80 darbesinden sonra bilerek ve isteyerek apolitik gençlik yetiştirilmeye çalışılması en büyük nedenidir. bir şeyleri değiştirebiecek olan her zaman gençlerdir. devlet bunun farkına varınca yavaş yavaş gençliğin popüler kültür batağına sürüklenmesini sağlamıştır. çünkü gençlik apolitik olunca devlet büyükleri istedikleri her haltı yiyecek.

apolitik insan hayattan kendini soyutlamış insan demektir. gençler haberleri izleyince bir bok anlayamayıp yorum yapamıyorsa, aileleri yüzünden basma kalıp düşünceler ediniyorsa (ki öyle) çok yazık.
muhtemelen bilgi eksikliğinden kaynaklanıyordur.
"aman çocuğum" diyen ebeveynler ve bu ailelerde büyüdükleri için ebeveylerinden daha katı olan abla ve abiler.*
hala ak parti'nin başarısız olduğunu iddia edebilenlere rastlamamız ile aynı nedendir bazen; siyasi ve entelektüel cahillik.
keyfi yerinde olduğu için !?

bir memleketin yöneticileri dahi apolitikse, yalnızca maddi çıkar ve toplumsal statü için o koltuklarda ise gençleri neden apolitik olmasın? Gayet doğal. kaldı ki yönetici dediğin zaten kendi çapından politika üretir, kendi için üretir.
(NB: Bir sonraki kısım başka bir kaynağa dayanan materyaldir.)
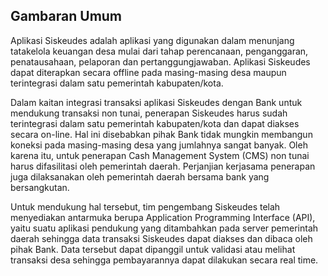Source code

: ## Gambaran Umum
Aplikasi Siskeudes adalah aplikasi yang digunakan dalam menunjang tatakelola keuangan desa mulai dari tahap perencanaan, penganggaran, penatausahaan, pelaporan dan pertanggungjawaban. Aplikasi Siskeudes dapat diterapkan secara offline pada masing-masing desa maupun terintegrasi dalam satu pemerintah kabupaten/kota.<p>
Dalam kaitan integrasi transaksi aplikasi Siskeudes dengan Bank untuk mendukung transaksi non tunai, penerapan Siskeudes harus sudah terintegrasi dalam satu pemerintah kabupaten/kota dan dapat diakses secara on-line. Hal ini disebabkan pihak Bank tidak mungkin membangun koneksi pada masing-masing desa yang jumlahnya sangat banyak. Oleh karena itu, untuk penerapan Cash Management System (CMS) non tunai harus difasilitasi oleh pemerintah daerah. Perjanjian kerjasama penerapan juga dilaksanakan oleh pemerintah daerah bersama bank yang bersangkutan.<p>
Untuk mendukung hal tersebut, tim pengembang Siskeudes telah menyediakan antarmuka berupa Application Programming Interface (API), yaitu suatu aplikasi pendukung yang ditambahkan pada server pemerintah daerah sehingga data transaksi Siskeudes dapat diakses dan dibaca oleh pihak Bank. Data tersebut dapat dipanggil untuk validasi atau melihat transaksi desa sehingga pembayarannya dapat dilakukan secara real time.
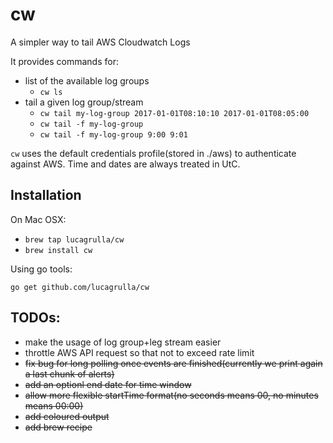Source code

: # cw

A simpler way to tail AWS Cloudwatch Logs

It provides commands for:

* list of the available log groups
  * `cw ls`
* tail a given log group/stream
  * `cw tail my-log-group 2017-01-01T08:10:10 2017-01-01T08:05:00`
  * `cw tail -f my-log-group` 
  * `cw tail -f my-log-group 9:00 9:01`

`cw` uses the default credentials profile(stored in ./aws) to authenticate against AWS. Time and dates are always treated in UtC.
 
## Installation

On Mac OSX:

* `brew tap lucagrulla/cw`
* `brew install cw`

Using go tools:

`go get github.com/lucagrulla/cw`

## TODOs:
* make the usage of log group+leg stream easier
* throttle AWS API request so that not to exceed rate limit
* ~~fix bug for long polling once events are finished(currently we print again a last chunk of alerts)~~
* ~~add an optionl end date for time window~~
* ~~allow more flexible startTime format(no seconds means 00, no minutes means 00:00)~~
* ~~add coloured output~~
* ~~add brew recipe~~
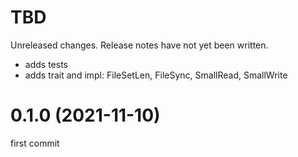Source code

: TBD
===
Unreleased changes. Release notes have not yet been written.

* adds tests
* adds trait and impl: FileSetLen, FileSync, SmallRead, SmallWrite

0.1.0 (2021-11-10)
=====

first commit
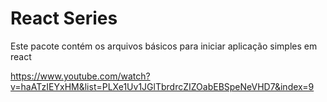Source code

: # React Series
Este pacote contém os arquivos básicos para iniciar aplicação simples em react

https://www.youtube.com/watch?v=haATzIEYxHM&list=PLXe1Uv1JGlTbrdrcZIZOabEBSpeNeVHD7&index=9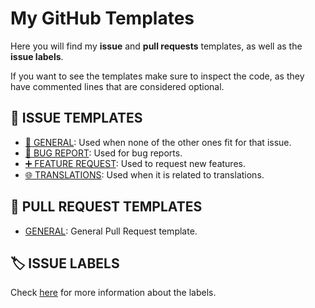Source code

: # My GitHub Templates

Here you will find my **issue** and **pull requests** templates, as well as the **issue labels**.

If you want to see the templates make sure to inspect the code, as they have commented lines that are considered optional.

## 📝 ISSUE TEMPLATES

- [📎 GENERAL](.github/ISSUE_TEMPLATE/_general.md): Used when none of the other ones fit for that issue.
- [🐞 BUG REPORT](.github/ISSUE_TEMPLATE/bug_report.md): Used for bug reports.
- [➕ FEATURE REQUEST](.github/ISSUE_TEMPLATE/feature_request.md): Used to request new features.
- [🌐 TRANSLATIONS](.github/ISSUE_TEMPLATE/translations.md): Used when it is related to translations.

## 📝 PULL REQUEST TEMPLATES

- [GENERAL](.github/pull_request_template.md): General Pull Request template.

## 🏷  ISSUE LABELS

Check [here](labels/README.md) for more information about the labels.
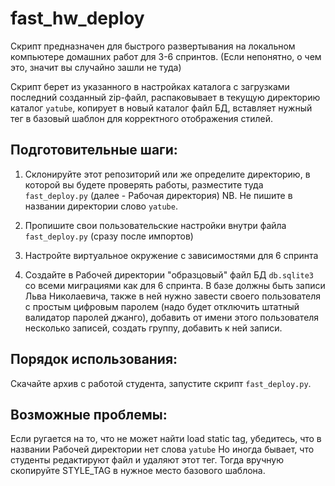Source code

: # fast_hw_deploy

Скрипт предназначен для быстрого развертывания на локальном компьютере домашних работ для 3-6 спринтов. 
(Если непонятно, о чем это, значит вы случайно зашли не туда)

Скрипт берет из указанного в настройках каталога с загрузками последний созданный zip-файл, 
распаковывает в текущую директорию каталог `yatube`, копирует в новый каталог файл БД,
вставляет нужный тег в базовый шаблон для корректного отображения стилей.


## Подготовительные шаги:

1. Склонируйте этот репозиторий или же определите директорию, 
в которой вы будете проверять работы, разместите туда `fast_deploy.py` (далее - Рабочая директория)
NB. Не пишите в названии директории слово `yatube`.

2. Пропишите свои пользовательские настройки внутри файла `fast_deploy.py` (сразу после импортов)

3. Настройте виртуальное окружение с зависимостями для 6 спринта

4. Создайте в Рабочей директории "образцовый" файл БД `db.sqlite3` со всеми миграциями как для 6 спринта. 
В базе должны быть записи Льва Николаевича, также в ней нужно завести своего пользователя с простым цифровым паролем
(надо будет отключить штатный валидатор паролей джанго), добавить от имени этого пользователя несколько записей, создать группу, добавить к ней записи.


## Порядок использования:
Скачайте архив с работой студента, запустите скрипт `fast_deploy.py`.


## Возможные проблемы:
Если ругается на то, что не может найти load static tag, убедитесь, что в названии Рабочей директории нет слова `yatube`
Но иногда бывает, что студенты редактируют файл и удаляют этот тег. Тогда вручную скопируйте STYLE_TAG в нужное место базового шаблона.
gerçek politika üretebilecek ne bir lider olabilir bu ülkede ne de gençlik. zira politika üretip gündemi değiştirmek ya gerçek yönetenin işidir (bkz: kapitalist tekeller) , ya da gerçek yönetilip sömürülenin (bkz: işçi sınıfı). yöneticisi ve halkıyla toptan dalkavuk ve yalaka olan yarı sömürge bir ülkenin(türkiye) gençliğinin işi değil!.. ha ama arada bir yine üretmiyor da değiller, tabi bu ürettiklerine ne kadar politika(!) denirse? (bkz: din üzerine politika), (bkz: vatan millet üzerine politika) , (bkz: fantezik politikalar) , (bkz: rakı masası politikaları) , (bkz: vs vs politikaları)
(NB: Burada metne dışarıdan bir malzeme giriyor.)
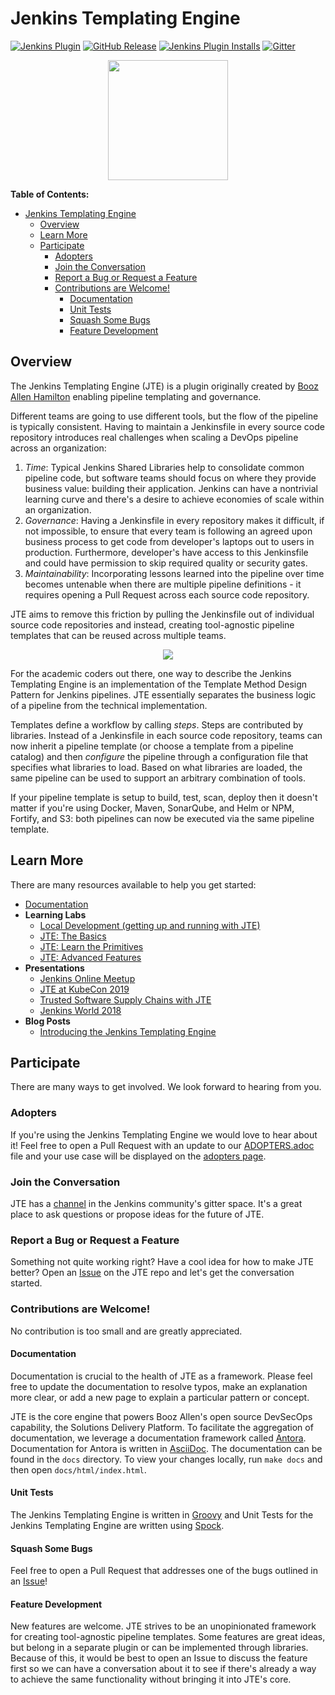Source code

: # Jenkins Templating Engine

[![Jenkins Plugin](https://img.shields.io/jenkins/plugin/v/templating-engine.svg)](https://plugins.jenkins.io/templating-engine)
[![GitHub Release](https://img.shields.io/github/v/release/jenkinsci/templating-engine-plugin.svg?label=release)](https://github.com/jenkinsci/templating-engine-plugin/releases/latest)
[![Jenkins Plugin Installs](https://img.shields.io/jenkins/plugin/i/templating-engine.svg?color=blue)](https://plugins.jenkins.io/templating-engine)
[![Gitter](https://badges.gitter.im/jenkinsci/templating-engine-plugin.svg)](https://gitter.im/jenkinsci/templating-engine-plugin)

<div align="center">
   <img src="docs/modules/ROOT/images/jte.png" width="192">
</div>

**Table of Contents:**
- [Jenkins Templating Engine](#jenkins-templating-engine)
  - [Overview](#overview)
  - [Learn More](#learn-more)
  - [Participate](#participate)
    - [Adopters](#adopters)
    - [Join the Conversation](#join-the-conversation)
    - [Report a Bug or Request a Feature](#report-a-bug-or-request-a-feature)
    - [Contributions are Welcome!](#contributions-are-welcome)
      - [Documentation](#documentation)
      - [Unit Tests](#unit-tests)
      - [Squash Some Bugs](#squash-some-bugs)
      - [Feature Development](#feature-development)

## Overview

The Jenkins Templating Engine (JTE) is a plugin originally created by [Booz Allen Hamilton](https://www.boozallen.com/) enabling pipeline templating and governance.  

Different teams are going to use different tools, but the flow of the pipeline is typically consistent. Having to maintain a Jenkinsfile in every source code repository introduces real challenges when scaling a DevOps pipeline across an organization: 

1. *Time*:  Typical Jenkins Shared Libraries help to consolidate common pipeline code, but software teams should focus on where they provide business value: building their application.  Jenkins can have a nontrivial learning curve and there's a desire to achieve economies of scale within an organization. 
2. *Governance*: Having a Jenkinsfile in every repository makes it difficult, if not impossible, to ensure that every team is following an agreed upon business process to get code from developer's laptops out to users in production.  Furthermore, developer's have access to this Jenkinsfile and could have permission to skip required quality or security gates. 
3. *Maintainability*:  Incorporating lessons learned into the pipeline over time becomes untenable when there are multiple pipeline definitions - it requires opening a Pull Request across each source code repository. 

JTE aims to remove this friction by pulling the Jenkinsfile out of individual source code repositories and instead, creating tool-agnostic pipeline templates that can be reused across multiple teams. 

<div align="center">
   <img src="docs/modules/ROOT/images/jte.gif">
</div>

For the academic coders out there, one way to describe the Jenkins Templating Engine is an implementation of the Template Method Design Pattern for Jenkins pipelines.  JTE essentially separates the business logic of a pipeline from the technical implementation.  

Templates define a workflow by calling *steps*.  Steps are contributed by libraries. Instead of a Jenkinsfile in each source code repository, teams can now inherit a pipeline template (or choose a template from a pipeline catalog) and then *configure* the pipeline through a configuration file that specifies what libraries to load.  Based on what libraries are loaded, the same pipeline can be used to support an arbitrary combination of tools.  

If your pipeline template is setup to build, test, scan, deploy then it doesn't matter if you're using Docker, Maven, SonarQube, and Helm or NPM, Fortify, and S3: both pipelines can now be executed via the same pipeline template. 

## Learn More

There are many resources available to help you get started: 

- [Documentation](https://boozallen.github.io/sdp-docs/jte/1.5.2/index.html)
- **Learning Labs**
  - [Local Development (getting up and running with JTE)](https://boozallen.github.io/sdp-docs/learning-labs/1/local-development/index.html)
  - [JTE: The Basics](https://boozallen.github.io/sdp-docs/learning-labs/1/jte-the-basics/index.html)
  - [JTE: Learn the Primitives](https://boozallen.github.io/sdp-docs/learning-labs/1/jte-primitives/index.html)
  - [JTE: Advanced Features](https://boozallen.github.io/sdp-docs/learning-labs/1/jte-advanced-features/index.html)
- **Presentations**
  - [Jenkins Online Meetup](https://www.youtube.com/watch?v=pz_kPpb9C1w&feature=youtu.be)
  - [JTE at KubeCon 2019](https://www.youtube.com/watch?v=OClSwxhsspA)
  - [Trusted Software Supply Chains with JTE](https://www.youtube.com/watch?v=TMxUAi3XXOg&list=PLj6h78yzYM2MGKo_LNRA-lhxlNXwiDJDT&index=5&t=0s)
  - [Jenkins World 2018](https://www.youtube.com/watch?v=BM9Vmsh2iMI)
- **Blog Posts**
  - [Introducing the Jenkins Templating Engine](https://jenkins.io/blog/2019/05/09/templating-engine/)


## Participate 

There are many ways to get involved. We look forward to hearing from you. 

### Adopters 

If you're using the Jenkins Templating Engine we would love to hear about it!  Feel free to open a Pull Request with an update to our [ADOPTERS.adoc](https://github.com/jenkinsci/templating-engine-plugin/blob/master/docs/modules/ROOT/pages/ADOPTERS.adoc) file and your use case will be displayed on the [adopters page](https://boozallen.github.io/sdp-docs/jte/1.5.2/ADOPTERS.html). 

### Join the Conversation

JTE has a [channel](https://gitter.im/jenkinsci/templating-engine-plugin) in the Jenkins community's gitter space.  It's a great place to ask questions or propose ideas for the future of JTE. 

### Report a Bug or Request a Feature 

Something not quite working right?  Have a cool idea for how to make JTE better?  Open an [Issue](https://github.com/jenkinsci/templating-engine-plugin/issues) on the JTE repo and let's get the conversation started. 

### Contributions are Welcome! 

No contribution is too small and are greatly appreciated.

#### Documentation 

Documentation is crucial to the health of JTE as a framework.  Please feel free to update the documentation to resolve typos, make an explanation more clear, or add a new page to explain a particular pattern or concept.

JTE is the core engine that powers Booz Allen's open source DevSecOps capability, the Solutions Delivery Platform.  To facilitate the aggregation of documentation, we leverage a documentation framework called [Antora](https://antora.org/). Documentation for Antora is written in [AsciiDoc](https://asciidoctor.org/). The documentation can be found in the ``docs`` directory.  To view your changes locally, run ``make docs`` and then open ``docs/html/index.html``. 

#### Unit Tests

The Jenkins Templating Engine is written in [Groovy](https://groovy-lang.org/) and Unit Tests for the Jenkins Templating Engine are written using [Spock](http://spockframework.org/spock/docs/1.3/all_in_one.html). 

#### Squash Some Bugs 

Feel free to open a Pull Request that addresses one of the bugs outlined in an [Issue](https://github.com/jenkinsci/templating-engine-plugin/issues)! 

#### Feature Development 

New features are welcome. JTE strives to be an unopinionated framework for creating tool-agnostic pipeline templates.  Some features are great ideas, but belong in a separate plugin or can be implemented through libraries.  Because of this, it would be best to open an Issue to discuss the feature first so we can have a conversation about it to see if there's already a way to achieve the same functionality without bringing it into JTE's core.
ey tırt gençliği, işte bu ahval ve şerait içinde vazifen, keyfine bakmaktır!..
aile, politik bilgisizlik, sorgulayıcı tavırdan yoksunluk ve de korku.
tüm ideolojilerin, partilerin aynı bokun laciverdi olduğunu anlamaları. futbol takımı tutar gibi siyasi parti ve ideoloji tutulması. siyasetten çok din,milliyetçilik tarzı şeylere önem verilmesi.
Siyaset konuşmayı boş konuşma olarak görenler oldukça fazla.Genellikle maç yorumları;izlenen diziler,dinlenilen şarkılar,gezilen yerler hakkında yorumlar yapılıyor.Bir kayıtsızlık hali hakim.
(Bence) genç erkekler yanlış bir önerme genel olarak Türk erkeklerinin hakkında herzaman fikir sahibi olduklarını düşündükleri Futbol kadın siyaset ve din dörtlüsünden biridir politika.bugüne kadar en fazla attı ve eksi oyu bu dörtlüden aldığım da buna ayrı bir kanıttır .
apolitik yetiştirme tarzı ve ağır bir 'bana dokunmayan yılan' empozesi.
günümüz gençlerinin siyasete bile ''belki kız düşer'' mantığıyla gidip eylemlere ve toplantılara katılması yüzündendir. Düşmez mi? elbette düşer düşürdüğüm de olmuştur ama, 1 mayıs'a ortam yapmak için gelen genç tipleri 1 mayıs ''çıkışında'' burger'da görünce diyorum acaba bi molotof mu bulsam?
mensubu olduğu partiyi şerefsizliklerine rağmen takım tutar gibi tutanları görmek. adam kayırmacılık. parti lideri şakşakçılığı.
(bkz: kenan evren)
Siyaseti tartışmanın boş bir uğraş olduğunun o kadar konuşmaya, isyana ve eyleme karşın dönüp dönüp yine sikilenin kendisi olduğuyla anlaşılmasıdır. Türkiyede eğitiminizle vali, kaymakam, milletvekili vb. olamazsınız. Türkiyede mantık çerçevesine oturttuğunuz eleştirileriniz "başbakanlık bursu alıp nasıl başbakanı eleştirebilirsin" diyecek beyindeki trolller tarafından dalgaya alınır ve okunmaz. Gerçi okunsa ne olacak? Hükümet arkasına aldığı küresel ve yerel güçler ile o kadar şımarmış bir durumda ki burnunun dibine yazar kasa atılsa kasayı esnafın götüne monte eder ve bunu da halka mantıklı (!) bir şekilde izah eder halkım da yer.
Bir ülkenin halkı eğer " yiyor ama çalışıyor da" mantığındaysa sen yıllarını ver parala kendini bî taraf olmayan bertaraf olur sloganlarınla, apolitik adamın kurulu düzeni farkedip tiksinme duygusuyla uzaklaşmışlığının yarattığı rahatlığı hiç yaşayamayacaksın ve ancak ölmeye yakın, kanının kaynamasının sona erdiği ve kemale erdiğin yıllarda ne kadar boş yere çene çaldığını anlayacaksın.